(Excerpts from a dataset)
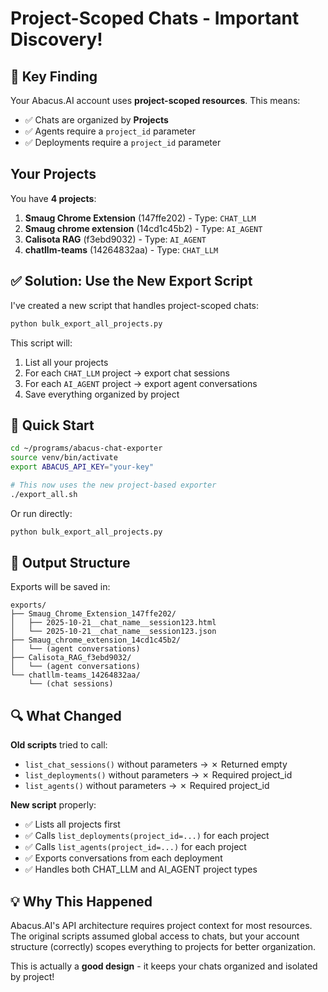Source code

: # Project-Scoped Chats - Important Discovery!

## 🎯 Key Finding

Your Abacus.AI account uses **project-scoped resources**. This means:

- ✅ Chats are organized by **Projects**
- ✅ Agents require a `project_id` parameter
- ✅ Deployments require a `project_id` parameter

## Your Projects

You have **4 projects**:

1. **Smaug Chrome Extension** (147ffe202) - Type: `CHAT_LLM`
2. **Smaug chrome extension** (14cd1c45b2) - Type: `AI_AGENT`
3. **Calisota RAG** (f3ebd9032) - Type: `AI_AGENT`
4. **chatllm-teams** (14264832aa) - Type: `CHAT_LLM`

## ✅ Solution: Use the New Export Script

I've created a new script that handles project-scoped chats:

```bash
python bulk_export_all_projects.py
```

This script will:
1. List all your projects
2. For each `CHAT_LLM` project → export chat sessions
3. For each `AI_AGENT` project → export agent conversations
4. Save everything organized by project

## 🚀 Quick Start

```bash
cd ~/programs/abacus-chat-exporter
source venv/bin/activate
export ABACUS_API_KEY="your-key"

# This now uses the new project-based exporter
./export_all.sh
```

Or run directly:

```bash
python bulk_export_all_projects.py
```

## 📁 Output Structure

Exports will be saved in:

```
exports/
├── Smaug_Chrome_Extension_147ffe202/
│   ├── 2025-10-21__chat_name__session123.html
│   └── 2025-10-21__chat_name__session123.json
├── Smaug_chrome_extension_14cd1c45b2/
│   └── (agent conversations)
├── Calisota_RAG_f3ebd9032/
│   └── (agent conversations)
└── chatllm-teams_14264832aa/
    └── (chat sessions)
```

## 🔍 What Changed

**Old scripts** tried to call:
- `list_chat_sessions()` without parameters → ✗ Returned empty
- `list_deployments()` without parameters → ✗ Required project_id
- `list_agents()` without parameters → ✗ Required project_id

**New script** properly:
- ✅ Lists all projects first
- ✅ Calls `list_deployments(project_id=...)` for each project
- ✅ Calls `list_agents(project_id=...)` for each project
- ✅ Exports conversations from each deployment
- ✅ Handles both CHAT_LLM and AI_AGENT project types

## 💡 Why This Happened

Abacus.AI's API architecture requires project context for most resources. The original scripts assumed global access to chats, but your account structure (correctly) scopes everything to projects for better organization.

This is actually a **good design** - it keeps your chats organized and isolated by project!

• Problem statement:
Of all the entries above, output exactly the lines between the one holding "- ✅ Lists all projects first" and the one holding "## 💡 Why This Happened", inclusive.

• Output of the task:
- ✅ Lists all projects first
- ✅ Calls `list_deployments(project_id=...)` for each project
- ✅ Calls `list_agents(project_id=...)` for each project
- ✅ Exports conversations from each deployment
- ✅ Handles both CHAT_LLM and AI_AGENT project types

## 💡 Why This Happened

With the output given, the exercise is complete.